→ **About this task**
For the entries that follow, restate word for word the line containing "control over GC", the line containing "input and choice.'", and every line that lies between them.

→ **Exercise materials**
══════

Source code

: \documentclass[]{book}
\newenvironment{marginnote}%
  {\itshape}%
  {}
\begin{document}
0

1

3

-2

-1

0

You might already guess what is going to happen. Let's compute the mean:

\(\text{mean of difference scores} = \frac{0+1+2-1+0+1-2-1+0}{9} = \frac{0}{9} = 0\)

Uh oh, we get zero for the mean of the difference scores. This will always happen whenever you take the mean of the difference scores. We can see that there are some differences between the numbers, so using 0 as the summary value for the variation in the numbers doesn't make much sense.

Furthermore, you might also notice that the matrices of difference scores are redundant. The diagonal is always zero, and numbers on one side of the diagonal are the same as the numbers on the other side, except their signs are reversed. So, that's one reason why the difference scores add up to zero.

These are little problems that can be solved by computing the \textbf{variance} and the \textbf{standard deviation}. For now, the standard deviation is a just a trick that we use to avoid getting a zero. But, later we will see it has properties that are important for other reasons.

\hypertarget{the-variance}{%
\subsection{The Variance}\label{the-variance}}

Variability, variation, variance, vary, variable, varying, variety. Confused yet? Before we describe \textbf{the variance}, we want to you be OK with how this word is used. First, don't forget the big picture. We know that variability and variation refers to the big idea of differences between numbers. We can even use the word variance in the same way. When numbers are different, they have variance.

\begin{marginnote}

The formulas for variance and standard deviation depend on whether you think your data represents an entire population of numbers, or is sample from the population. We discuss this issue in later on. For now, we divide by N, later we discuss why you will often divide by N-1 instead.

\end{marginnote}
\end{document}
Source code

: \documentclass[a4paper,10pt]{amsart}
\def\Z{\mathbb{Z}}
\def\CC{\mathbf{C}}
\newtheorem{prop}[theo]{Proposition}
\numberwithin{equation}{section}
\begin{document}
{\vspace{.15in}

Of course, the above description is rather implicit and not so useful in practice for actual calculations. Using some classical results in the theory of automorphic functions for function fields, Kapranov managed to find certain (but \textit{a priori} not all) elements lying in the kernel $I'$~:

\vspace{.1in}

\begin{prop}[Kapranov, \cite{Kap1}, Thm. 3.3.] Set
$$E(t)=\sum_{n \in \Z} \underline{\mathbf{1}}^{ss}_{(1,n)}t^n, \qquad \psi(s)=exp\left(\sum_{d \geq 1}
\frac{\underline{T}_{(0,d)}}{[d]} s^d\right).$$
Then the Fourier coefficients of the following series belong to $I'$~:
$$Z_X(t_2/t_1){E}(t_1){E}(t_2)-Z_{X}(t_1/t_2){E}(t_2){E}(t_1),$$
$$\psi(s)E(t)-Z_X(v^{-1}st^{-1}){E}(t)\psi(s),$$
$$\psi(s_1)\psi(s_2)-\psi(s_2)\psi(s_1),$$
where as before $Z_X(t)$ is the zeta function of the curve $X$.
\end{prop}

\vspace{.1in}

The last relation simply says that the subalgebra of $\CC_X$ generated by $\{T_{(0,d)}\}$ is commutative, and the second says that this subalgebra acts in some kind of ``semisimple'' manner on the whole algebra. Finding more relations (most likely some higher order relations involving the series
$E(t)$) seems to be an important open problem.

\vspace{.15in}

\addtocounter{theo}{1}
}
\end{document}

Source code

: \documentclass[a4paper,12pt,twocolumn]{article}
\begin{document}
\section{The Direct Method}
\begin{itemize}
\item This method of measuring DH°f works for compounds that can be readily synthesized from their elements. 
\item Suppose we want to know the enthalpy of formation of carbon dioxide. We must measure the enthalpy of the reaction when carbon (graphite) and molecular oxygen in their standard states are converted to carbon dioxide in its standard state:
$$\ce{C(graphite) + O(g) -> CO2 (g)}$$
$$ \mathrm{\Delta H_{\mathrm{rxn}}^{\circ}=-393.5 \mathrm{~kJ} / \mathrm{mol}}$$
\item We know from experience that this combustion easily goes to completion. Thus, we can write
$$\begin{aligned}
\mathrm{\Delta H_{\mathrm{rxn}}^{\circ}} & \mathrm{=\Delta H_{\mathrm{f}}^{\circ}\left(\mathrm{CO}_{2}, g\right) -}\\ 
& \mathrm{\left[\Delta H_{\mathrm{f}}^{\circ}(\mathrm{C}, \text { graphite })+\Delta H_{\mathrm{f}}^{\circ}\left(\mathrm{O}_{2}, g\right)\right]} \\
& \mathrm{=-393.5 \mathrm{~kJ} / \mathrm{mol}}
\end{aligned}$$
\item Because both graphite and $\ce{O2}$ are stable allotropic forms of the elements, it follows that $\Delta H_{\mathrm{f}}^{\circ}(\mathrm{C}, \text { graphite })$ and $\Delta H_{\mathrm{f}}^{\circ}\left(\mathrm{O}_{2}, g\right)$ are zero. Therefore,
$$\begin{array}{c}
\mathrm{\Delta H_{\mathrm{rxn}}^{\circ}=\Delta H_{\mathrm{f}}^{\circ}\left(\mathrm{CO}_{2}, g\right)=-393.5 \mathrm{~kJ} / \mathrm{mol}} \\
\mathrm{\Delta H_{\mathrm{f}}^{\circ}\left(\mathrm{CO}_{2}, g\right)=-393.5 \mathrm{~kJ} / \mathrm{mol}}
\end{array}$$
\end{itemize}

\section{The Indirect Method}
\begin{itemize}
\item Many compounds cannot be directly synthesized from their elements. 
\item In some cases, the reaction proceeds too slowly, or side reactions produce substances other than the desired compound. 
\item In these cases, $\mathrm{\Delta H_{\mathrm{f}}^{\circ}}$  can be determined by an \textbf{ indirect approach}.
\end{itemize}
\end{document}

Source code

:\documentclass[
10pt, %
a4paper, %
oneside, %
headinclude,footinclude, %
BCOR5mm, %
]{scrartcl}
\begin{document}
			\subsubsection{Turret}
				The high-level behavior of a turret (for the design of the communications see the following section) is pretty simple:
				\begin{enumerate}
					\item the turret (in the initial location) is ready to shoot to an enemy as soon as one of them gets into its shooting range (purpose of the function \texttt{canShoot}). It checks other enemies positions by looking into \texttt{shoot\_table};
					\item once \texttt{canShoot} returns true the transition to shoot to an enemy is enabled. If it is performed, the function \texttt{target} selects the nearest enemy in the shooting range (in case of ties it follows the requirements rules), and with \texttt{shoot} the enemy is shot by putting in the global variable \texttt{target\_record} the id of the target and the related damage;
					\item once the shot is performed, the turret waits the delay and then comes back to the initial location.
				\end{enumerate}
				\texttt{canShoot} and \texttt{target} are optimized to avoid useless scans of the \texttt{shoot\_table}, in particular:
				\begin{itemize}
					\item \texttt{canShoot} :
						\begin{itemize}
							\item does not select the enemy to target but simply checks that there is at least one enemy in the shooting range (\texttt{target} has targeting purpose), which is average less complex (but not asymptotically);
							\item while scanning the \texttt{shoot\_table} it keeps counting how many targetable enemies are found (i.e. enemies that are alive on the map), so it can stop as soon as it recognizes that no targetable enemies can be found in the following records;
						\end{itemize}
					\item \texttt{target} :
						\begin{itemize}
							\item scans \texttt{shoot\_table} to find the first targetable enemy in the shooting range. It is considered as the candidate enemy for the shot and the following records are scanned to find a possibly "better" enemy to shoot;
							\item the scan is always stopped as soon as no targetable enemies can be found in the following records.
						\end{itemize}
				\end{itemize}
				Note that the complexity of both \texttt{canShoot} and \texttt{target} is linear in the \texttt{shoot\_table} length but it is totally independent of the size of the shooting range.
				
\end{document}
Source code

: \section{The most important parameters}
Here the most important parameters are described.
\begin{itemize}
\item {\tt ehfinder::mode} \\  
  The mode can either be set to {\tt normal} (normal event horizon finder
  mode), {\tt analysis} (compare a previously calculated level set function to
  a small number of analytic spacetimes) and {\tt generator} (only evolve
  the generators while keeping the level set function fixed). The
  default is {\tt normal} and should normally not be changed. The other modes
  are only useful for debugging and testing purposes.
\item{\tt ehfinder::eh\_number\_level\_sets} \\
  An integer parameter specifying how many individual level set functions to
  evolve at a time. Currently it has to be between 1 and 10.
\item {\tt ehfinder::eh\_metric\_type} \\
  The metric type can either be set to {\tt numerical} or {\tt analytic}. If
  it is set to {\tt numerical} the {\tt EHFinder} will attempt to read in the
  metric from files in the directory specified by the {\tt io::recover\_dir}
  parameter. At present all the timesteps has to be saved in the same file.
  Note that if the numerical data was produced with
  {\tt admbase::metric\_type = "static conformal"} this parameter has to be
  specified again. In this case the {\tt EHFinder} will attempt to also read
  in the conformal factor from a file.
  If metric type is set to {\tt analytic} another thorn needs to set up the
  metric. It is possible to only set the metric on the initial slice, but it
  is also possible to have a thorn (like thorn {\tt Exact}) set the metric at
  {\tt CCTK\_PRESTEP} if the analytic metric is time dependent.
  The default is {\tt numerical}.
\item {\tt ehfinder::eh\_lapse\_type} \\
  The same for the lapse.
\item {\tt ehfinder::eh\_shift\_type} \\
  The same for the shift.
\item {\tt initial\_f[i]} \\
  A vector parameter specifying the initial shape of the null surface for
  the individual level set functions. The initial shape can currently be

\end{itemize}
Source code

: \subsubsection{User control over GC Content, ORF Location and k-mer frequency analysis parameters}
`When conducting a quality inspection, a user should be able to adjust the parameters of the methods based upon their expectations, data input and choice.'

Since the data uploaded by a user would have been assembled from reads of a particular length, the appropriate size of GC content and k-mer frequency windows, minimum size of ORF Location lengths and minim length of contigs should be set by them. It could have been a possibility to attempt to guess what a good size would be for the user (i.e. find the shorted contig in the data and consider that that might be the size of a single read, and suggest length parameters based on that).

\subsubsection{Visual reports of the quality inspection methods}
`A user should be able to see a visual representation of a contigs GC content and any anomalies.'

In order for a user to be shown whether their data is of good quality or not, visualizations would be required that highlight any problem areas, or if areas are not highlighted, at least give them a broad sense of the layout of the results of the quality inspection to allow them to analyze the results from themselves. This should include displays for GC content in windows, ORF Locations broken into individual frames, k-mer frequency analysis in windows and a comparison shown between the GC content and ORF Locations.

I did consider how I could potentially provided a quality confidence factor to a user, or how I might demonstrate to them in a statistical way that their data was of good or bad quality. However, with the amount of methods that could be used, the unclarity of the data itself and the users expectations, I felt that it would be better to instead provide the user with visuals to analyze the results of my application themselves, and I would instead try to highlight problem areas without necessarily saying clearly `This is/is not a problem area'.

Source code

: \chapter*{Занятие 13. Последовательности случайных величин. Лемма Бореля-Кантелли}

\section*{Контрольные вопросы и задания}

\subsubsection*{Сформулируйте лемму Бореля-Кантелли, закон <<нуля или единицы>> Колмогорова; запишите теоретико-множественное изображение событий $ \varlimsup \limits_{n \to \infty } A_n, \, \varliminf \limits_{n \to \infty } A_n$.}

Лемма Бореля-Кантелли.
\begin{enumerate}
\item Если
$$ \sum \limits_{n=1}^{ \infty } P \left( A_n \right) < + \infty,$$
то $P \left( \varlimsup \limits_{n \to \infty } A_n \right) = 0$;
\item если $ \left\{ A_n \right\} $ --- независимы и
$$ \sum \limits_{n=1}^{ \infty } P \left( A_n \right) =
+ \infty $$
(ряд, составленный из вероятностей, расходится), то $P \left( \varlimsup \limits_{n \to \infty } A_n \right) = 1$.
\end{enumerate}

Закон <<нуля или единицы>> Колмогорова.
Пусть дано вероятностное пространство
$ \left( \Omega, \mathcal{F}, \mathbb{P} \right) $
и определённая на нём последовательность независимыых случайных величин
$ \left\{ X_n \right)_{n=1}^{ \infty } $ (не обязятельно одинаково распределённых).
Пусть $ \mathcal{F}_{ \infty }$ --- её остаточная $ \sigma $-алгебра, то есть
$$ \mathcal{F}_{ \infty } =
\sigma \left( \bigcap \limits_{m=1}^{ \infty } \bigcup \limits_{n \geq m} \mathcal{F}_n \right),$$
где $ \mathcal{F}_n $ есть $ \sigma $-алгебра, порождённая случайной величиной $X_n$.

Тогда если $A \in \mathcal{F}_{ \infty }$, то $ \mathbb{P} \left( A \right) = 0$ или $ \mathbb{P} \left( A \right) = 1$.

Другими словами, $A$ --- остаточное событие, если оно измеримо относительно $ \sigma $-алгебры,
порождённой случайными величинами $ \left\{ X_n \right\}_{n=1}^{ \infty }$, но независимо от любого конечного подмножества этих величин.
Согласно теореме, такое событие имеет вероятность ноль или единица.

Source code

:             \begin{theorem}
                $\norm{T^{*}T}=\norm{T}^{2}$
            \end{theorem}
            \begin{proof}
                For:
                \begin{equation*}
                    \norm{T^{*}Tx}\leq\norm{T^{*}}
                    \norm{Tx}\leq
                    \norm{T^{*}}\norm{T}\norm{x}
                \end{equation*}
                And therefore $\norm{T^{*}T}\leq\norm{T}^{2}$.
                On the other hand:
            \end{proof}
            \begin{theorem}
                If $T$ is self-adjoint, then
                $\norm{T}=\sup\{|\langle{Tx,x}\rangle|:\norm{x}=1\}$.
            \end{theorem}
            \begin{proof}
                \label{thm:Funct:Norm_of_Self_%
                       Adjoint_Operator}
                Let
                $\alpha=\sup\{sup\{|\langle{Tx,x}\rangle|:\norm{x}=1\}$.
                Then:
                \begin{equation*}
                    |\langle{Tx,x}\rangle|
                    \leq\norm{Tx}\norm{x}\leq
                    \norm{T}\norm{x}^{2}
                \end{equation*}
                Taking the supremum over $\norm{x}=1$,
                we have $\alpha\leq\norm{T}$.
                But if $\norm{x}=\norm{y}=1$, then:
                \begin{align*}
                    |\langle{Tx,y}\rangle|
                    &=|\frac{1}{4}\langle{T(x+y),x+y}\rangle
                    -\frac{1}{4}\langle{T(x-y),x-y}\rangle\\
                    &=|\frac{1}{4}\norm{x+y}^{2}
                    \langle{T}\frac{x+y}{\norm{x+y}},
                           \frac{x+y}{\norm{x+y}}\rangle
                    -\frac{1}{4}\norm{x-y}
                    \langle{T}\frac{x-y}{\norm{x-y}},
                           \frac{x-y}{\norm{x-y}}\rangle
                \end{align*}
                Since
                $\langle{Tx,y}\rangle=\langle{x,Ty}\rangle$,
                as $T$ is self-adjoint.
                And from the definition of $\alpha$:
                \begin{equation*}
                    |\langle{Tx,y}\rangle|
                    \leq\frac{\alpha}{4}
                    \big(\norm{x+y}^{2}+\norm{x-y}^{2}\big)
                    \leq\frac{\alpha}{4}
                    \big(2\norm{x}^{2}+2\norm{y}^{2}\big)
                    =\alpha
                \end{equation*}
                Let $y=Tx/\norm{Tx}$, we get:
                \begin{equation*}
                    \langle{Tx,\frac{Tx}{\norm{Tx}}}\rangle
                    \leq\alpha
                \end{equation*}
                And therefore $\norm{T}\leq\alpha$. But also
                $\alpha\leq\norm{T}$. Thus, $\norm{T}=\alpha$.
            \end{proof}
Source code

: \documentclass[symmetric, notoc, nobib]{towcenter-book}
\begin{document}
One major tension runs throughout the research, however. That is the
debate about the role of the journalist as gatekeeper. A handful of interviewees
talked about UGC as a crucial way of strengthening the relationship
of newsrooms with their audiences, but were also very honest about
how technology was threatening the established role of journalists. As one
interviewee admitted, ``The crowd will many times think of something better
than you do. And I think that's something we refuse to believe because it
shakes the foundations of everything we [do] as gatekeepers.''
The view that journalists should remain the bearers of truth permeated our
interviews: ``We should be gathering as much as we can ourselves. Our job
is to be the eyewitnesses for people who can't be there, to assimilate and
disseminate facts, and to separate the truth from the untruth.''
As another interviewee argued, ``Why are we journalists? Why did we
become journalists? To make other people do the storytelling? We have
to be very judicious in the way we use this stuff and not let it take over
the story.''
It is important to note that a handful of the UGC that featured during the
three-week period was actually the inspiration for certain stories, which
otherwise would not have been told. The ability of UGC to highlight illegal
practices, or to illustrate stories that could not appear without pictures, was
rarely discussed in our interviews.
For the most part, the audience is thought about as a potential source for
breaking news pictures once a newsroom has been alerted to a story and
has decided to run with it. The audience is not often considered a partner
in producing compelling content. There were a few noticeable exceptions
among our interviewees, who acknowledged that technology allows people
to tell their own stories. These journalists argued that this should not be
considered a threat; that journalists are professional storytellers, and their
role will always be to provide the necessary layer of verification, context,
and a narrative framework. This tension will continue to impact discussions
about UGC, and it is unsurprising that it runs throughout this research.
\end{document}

══════

→ **Result**
: \subsubsection{User control over GC Content, ORF Location and k-mer frequency analysis parameters}
`When conducting a quality inspection, a user should be able to adjust the parameters of the methods based upon their expectations, data input and choice.'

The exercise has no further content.